What the task asks. Copy every line from the records below that carries the word "based".

Data shown.
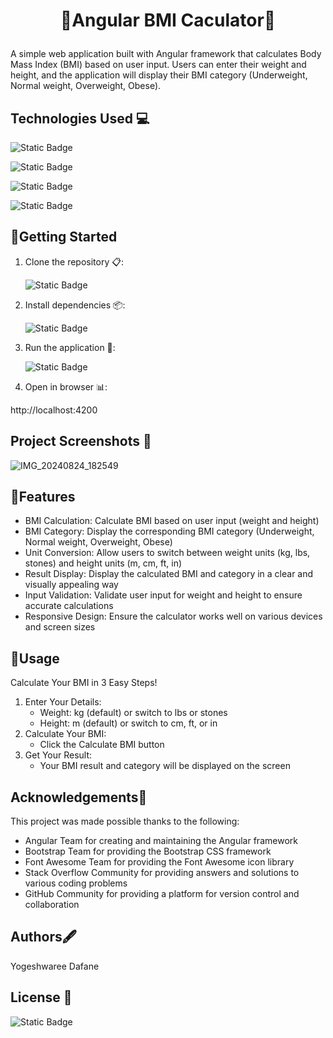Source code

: 
# <p align="center"> 🚀Angular BMI Caculator🚀</p>
 A simple web application built with Angular framework that calculates Body Mass Index (BMI) based on user input. Users can enter their weight and height, and the application will display their BMI category (Underweight, Normal weight, Overweight, Obese).

 ## Technologies Used 💻
 ![Static Badge](https://img.shields.io/badge/HTML5-orange?style=for-the-badge&logo=html5&labelColor=black)

 ![Static Badge](https://img.shields.io/badge/CSS3-blue?style=for-the-badge&logo=css3&labelColor=black)


 ![Static Badge](https://img.shields.io/badge/ANGULAR17-darkred?style=for-the-badge&logo=ANGULAR&labelColor=black)

![Static Badge](https://img.shields.io/badge/bootstrap-rgb(86%2C%2061%2C%20124)?style=for-the-badge&logo=bootstrap&labelColor=black)


 ## 🚀Getting Started
 1. Clone the repository 📋: 

    ![Static Badge](https://img.shields.io/badge/GitHub-YogeshwareeDafane-blue?style=for-the-badge&logo=github&labelColor=black)

2. Install dependencies 📦:

    ![Static Badge](https://img.shields.io/badge/npm-install-blue)

3. Run the application 🚀:

     ![Static Badge](https://img.shields.io/badge/ng-serve-green)

4. Open in browser 📊:

http://localhost:4200

## Project Screenshots 📸
![IMG_20240824_182549](https://github.com/user-attachments/assets/c3665ddd-75b1-4c23-a5dc-5dc4f834375b)

## 🌟Features


- BMI Calculation: Calculate BMI based on user input (weight and height)
- BMI Category: Display the corresponding BMI category (Underweight, Normal weight, Overweight, Obese)
- Unit Conversion: Allow users to switch between weight units (kg, lbs, stones) and height units (m, cm, ft, in)
- Result Display: Display the calculated BMI and category in a clear and visually appealing way
- Input Validation: Validate user input for weight and height to ensure accurate calculations
- Responsive Design: Ensure the calculator works well on various devices and screen sizes
## 🚀Usage
Calculate Your BMI in 3 Easy Steps!

1. Enter Your Details:
    - Weight: kg (default) or switch to lbs or stones
    - Height: m (default) or switch to cm, ft, or in
2. Calculate Your BMI:
    - Click the Calculate BMI button
3. Get Your Result:
    - Your BMI result and category will be displayed on the screen
## Acknowledgements🙏
This project was made possible thanks to the following:

- Angular Team for creating and maintaining the Angular framework
- Bootstrap Team for providing the Bootstrap CSS framework
- Font Awesome Team for providing the Font Awesome icon library
- Stack Overflow Community for providing answers and solutions to various coding problems
- GitHub Community for providing a platform for version control and collaboration
 
## Authors🖋️
Yogeshwaree Dafane

## License 📜
![Static Badge](https://img.shields.io/badge/MIT-License-orange?style=for-the-badge&logo=MIT&labelColor=black)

Task output.
 A simple web application built with Angular framework that calculates Body Mass Index (BMI) based on user input. Users can enter their weight and height, and the application will display their BMI category (Underweight, Normal weight, Overweight, Obese).
- BMI Calculation: Calculate BMI based on user input (weight and height)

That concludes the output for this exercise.